**ACTIVITY**
Select the lines of the records containing the word "VisibilityMiles" and list them.

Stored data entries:
= Beginning of Section =
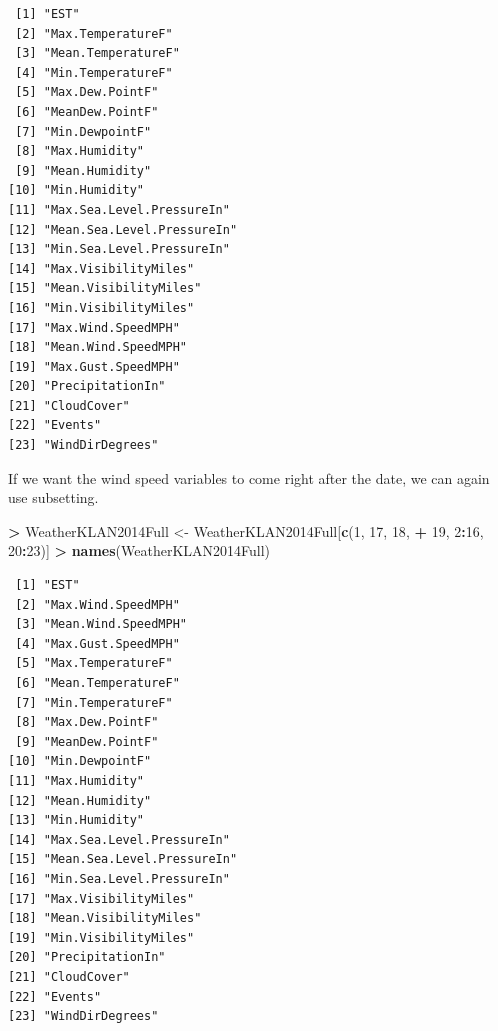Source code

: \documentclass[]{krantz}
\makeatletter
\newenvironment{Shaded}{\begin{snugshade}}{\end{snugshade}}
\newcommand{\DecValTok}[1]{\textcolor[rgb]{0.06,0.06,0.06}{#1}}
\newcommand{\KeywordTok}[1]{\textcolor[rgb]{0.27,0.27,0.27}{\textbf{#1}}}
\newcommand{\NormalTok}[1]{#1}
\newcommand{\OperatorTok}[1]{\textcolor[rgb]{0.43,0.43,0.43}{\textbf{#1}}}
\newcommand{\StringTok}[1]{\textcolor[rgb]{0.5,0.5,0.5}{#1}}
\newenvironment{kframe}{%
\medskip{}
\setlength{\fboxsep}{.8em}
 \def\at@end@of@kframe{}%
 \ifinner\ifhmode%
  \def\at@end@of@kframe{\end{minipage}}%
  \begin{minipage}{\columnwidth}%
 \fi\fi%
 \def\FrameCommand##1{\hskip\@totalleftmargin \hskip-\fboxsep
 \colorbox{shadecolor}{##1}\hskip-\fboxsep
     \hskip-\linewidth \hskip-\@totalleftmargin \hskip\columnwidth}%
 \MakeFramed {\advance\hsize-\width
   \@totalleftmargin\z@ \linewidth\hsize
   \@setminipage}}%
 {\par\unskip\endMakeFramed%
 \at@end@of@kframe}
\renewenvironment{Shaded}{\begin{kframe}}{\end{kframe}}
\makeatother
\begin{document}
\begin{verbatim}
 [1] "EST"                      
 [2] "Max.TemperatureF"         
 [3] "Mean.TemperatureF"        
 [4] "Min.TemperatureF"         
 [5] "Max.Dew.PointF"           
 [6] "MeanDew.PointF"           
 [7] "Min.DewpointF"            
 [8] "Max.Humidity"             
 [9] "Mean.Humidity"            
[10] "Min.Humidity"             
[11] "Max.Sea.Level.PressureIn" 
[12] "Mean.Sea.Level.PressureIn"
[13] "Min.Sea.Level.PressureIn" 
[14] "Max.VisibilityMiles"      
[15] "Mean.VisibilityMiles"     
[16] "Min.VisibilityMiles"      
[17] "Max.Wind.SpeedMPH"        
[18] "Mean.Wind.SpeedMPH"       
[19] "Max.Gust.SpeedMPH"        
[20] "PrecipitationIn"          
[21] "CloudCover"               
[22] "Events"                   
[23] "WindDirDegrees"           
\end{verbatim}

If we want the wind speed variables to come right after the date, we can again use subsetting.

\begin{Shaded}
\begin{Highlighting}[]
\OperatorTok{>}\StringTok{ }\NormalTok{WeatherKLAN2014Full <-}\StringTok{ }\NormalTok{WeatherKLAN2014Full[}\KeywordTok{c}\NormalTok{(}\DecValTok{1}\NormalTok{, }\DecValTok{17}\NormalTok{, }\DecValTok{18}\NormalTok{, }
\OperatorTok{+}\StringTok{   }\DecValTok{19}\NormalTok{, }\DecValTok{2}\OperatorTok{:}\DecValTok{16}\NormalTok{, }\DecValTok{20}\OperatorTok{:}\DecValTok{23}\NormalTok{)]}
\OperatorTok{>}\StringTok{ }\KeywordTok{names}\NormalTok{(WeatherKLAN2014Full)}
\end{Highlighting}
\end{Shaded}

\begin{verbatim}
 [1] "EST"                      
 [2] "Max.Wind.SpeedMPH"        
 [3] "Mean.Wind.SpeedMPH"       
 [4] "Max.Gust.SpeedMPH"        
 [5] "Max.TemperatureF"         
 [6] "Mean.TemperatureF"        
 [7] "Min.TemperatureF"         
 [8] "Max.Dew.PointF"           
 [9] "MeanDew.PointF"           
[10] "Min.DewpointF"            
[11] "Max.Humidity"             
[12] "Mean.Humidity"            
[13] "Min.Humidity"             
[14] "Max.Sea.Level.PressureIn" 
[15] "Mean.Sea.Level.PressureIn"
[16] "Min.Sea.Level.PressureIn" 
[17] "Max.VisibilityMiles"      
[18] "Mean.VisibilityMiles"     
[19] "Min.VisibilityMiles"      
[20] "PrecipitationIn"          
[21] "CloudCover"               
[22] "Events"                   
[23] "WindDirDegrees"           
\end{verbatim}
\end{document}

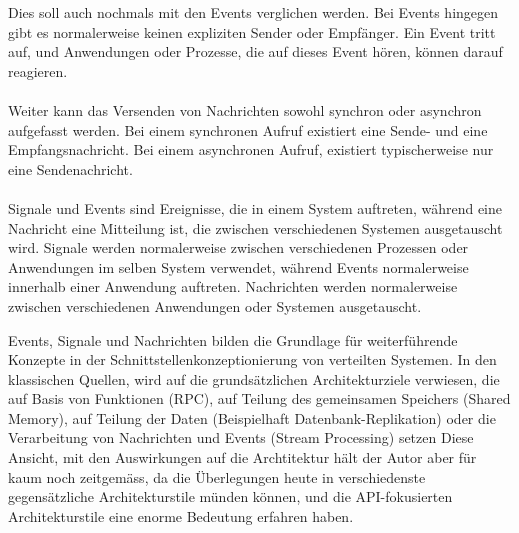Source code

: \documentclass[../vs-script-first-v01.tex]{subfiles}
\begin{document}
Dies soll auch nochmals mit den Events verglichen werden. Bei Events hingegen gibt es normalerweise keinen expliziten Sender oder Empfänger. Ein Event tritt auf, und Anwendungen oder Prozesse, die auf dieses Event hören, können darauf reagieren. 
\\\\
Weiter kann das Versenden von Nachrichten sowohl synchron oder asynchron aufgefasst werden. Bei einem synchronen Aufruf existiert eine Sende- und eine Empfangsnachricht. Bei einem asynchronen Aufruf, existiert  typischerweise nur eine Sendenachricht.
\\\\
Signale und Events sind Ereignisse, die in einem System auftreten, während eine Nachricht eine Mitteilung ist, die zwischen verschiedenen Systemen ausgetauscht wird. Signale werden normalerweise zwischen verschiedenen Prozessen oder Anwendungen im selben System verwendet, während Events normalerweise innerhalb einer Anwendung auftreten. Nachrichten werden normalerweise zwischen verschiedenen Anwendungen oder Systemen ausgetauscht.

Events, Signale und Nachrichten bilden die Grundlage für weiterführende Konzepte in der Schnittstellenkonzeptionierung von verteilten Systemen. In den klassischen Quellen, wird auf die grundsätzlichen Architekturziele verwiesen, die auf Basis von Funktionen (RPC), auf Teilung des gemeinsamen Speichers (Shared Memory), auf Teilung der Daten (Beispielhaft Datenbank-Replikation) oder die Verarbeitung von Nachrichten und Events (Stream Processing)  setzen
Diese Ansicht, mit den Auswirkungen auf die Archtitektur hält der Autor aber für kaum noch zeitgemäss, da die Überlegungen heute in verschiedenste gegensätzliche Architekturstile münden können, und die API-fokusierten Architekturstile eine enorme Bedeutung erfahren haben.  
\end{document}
= End of Section =
**ANSWER SPACE**
[14] "Max.VisibilityMiles"      
[15] "Mean.VisibilityMiles"     
[16] "Min.VisibilityMiles"      
[17] "Max.VisibilityMiles"      
[18] "Mean.VisibilityMiles"     
[19] "Min.VisibilityMiles"      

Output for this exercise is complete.